Trump diz que as tarifas ajudarão a arrecadar recursos para equilibrar as contas públicas e reduzir o déficit fiscal dos EUA. Ele também defende que a medida fará com que mais indústrias se instalem no país, o que traria mais empregos bem-pagos ao país. O presidente promete também reduzir impostos para empresas, como forma de estimular a economia.

Recessão é esperada há anos

O risco de que os Estados Unidos possam ter uma recessão é citado há alguns anos, desde a crise gerada pela pandemia, mas até agora não se concretizou.

O país se recuperou rapidamente do tombo em 2020, quando a economia encolheu 2,2%. Em 2021, houve alta de 6,1%, seguida por avanço de 2,5% em 2022 e de 2,9% em 2023.
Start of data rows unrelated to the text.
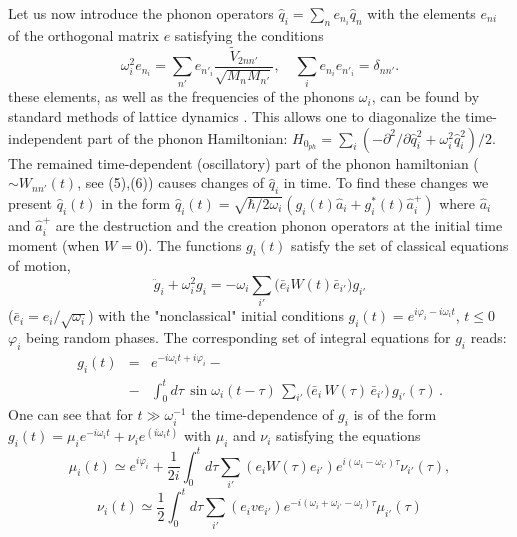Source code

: Let us now introduce the phonon operators 
$\hat{q}_{i}=\sum_{n}{e_{n_{i}}\hat{q}_{n}}$ with the elements $e_{ni}$ of 
the orthogonal matrix $e$ satisfying the conditions
\begin{equation}
\omega_{i}^{2} e_{n_{i}}  =  
\sum_{n'}{e_{n'_{i}} \frac{\tilde{V}_{2nn'}}{\sqrt{M_{n}M_{n'}}}}, 
\quad
\sum_{i}{e_{n_{i}} e_{n'_{i}}}  =  \delta_{nn'}.
\label{eq:om}
\end{equation}
these elements, as well as the frequencies of the phonons $\omega_{i}$, can
be found by standard methods of lattice dynamics \cite{marad}.
This allows one to diagonalize the time-independent part of the phonon
Hamiltonian: 
$H_{0_{ph}}=\sum_i (-\partial^2/\partial\hat{q}_i ^2+
\omega_i^2\hat{q}_i^2)/2$.
The remained time-dependent (oscillatory) part of the phonon hamiltonian
($\sim W_{nn'}(t)$, see (5),(6)) causes changes  of $\hat{q}_i$ in time.
To find these changes we present $\hat{q}_i(t)$ in the form
$\hat{q}_{i}(t)= \sqrt{\hbar/2\omega_{i}}(g_{i}(t) \hat{a}_{i} + 
g_{i}^{*}(t) \hat{a}_{i}^{+})$ where 
$\hat{a}_{i}$ and $\hat{a}_{i}^{+}$ are the destruction and the creation
phonon operators at the initial time moment (when $W=0$). The functions 
$g_{i}(t)$ satisfy the set of classical equations of motion,
\begin{equation}
\ddot{g}_{i} + \omega_{i}^{2} g_{i} = - \omega_{i}
\sum_{i'}{{\big (}\bar{e}_{i} W(t) \bar{e}_{i'}{\big )}g_{i'}}
\label{eq:mot}
\end{equation}
($\bar{e}_{i} = e_{i}/\sqrt{\omega_{i}}$) with the "nonclassical" initial 
conditions $g_{i}(t) = e^{i\varphi_{i} - i\omega_{i} t}$, $t \leq 0$ 
$\varphi_{i}$ being random phases. The corresponding set of integral equations
for $g_{i}$ reads:
\begin{eqnarray}
g_{i}(t) & = & e^{-i\omega_{i} t + i\varphi_{i}} - \nonumber \\ 
& - & \int_{0}^{t}\!{d\tau \,\sin{\omega_{i}(t\!-\!\tau )}\,
\sum_{i'}{{\big (}\bar{e}_{i}\, W(\tau)\, \bar{e}_{i'}{\big
)}\,g_{i'}(\tau)}}\,.
\label{eq:g}
\end{eqnarray}
One can see that for $t\gg \omega_i^{-1}$ the time-dependence of $g_i$ is
of the form $g_i(t) =\mu_i e^{-i\omega_i t} + \nu_i e^{(i\omega_i t)}$ with
$\mu_i$ and $\nu_i$ satisfying the equations
\begin{equation}
\mu_i(t) \simeq e^{i\varphi_i} +\frac{1}{2i} \int_0^t d\tau 
\sum_{i'}(e_i W(\tau) e_{i'}) e^{i(\omega_i - \omega_{i'})\tau}\nu_{i'}(\tau),
\end{equation} 
\begin{equation}
\nu_i(t) \simeq  \frac{1}{2} \int_0^t d\tau
\sum_{i'}(e_i v e_{i'})
e^{-i(\omega_i + \omega_{i'} -\omega_l)\tau}\mu_{i'}(\tau)
\end{equation}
O país também enfrentou alta da inflação, que chegou a 9,1% ao ano em junho de 2022. Em resposta a isso, o Fed (banco central americano) deu início a um ciclo de alta nos juros, que foi interrompido em janeiro. A taxa atual está em 4,25% a 4,5% ao ano.

Na sexta-feira, 6, o presidente do Fed disse que a economia americana está em boa condição e que a entidade monitora a situação da economia do país. "Não precisamos ter pressa e estamos bem posicionados para esperar por maior clareza", afirmou.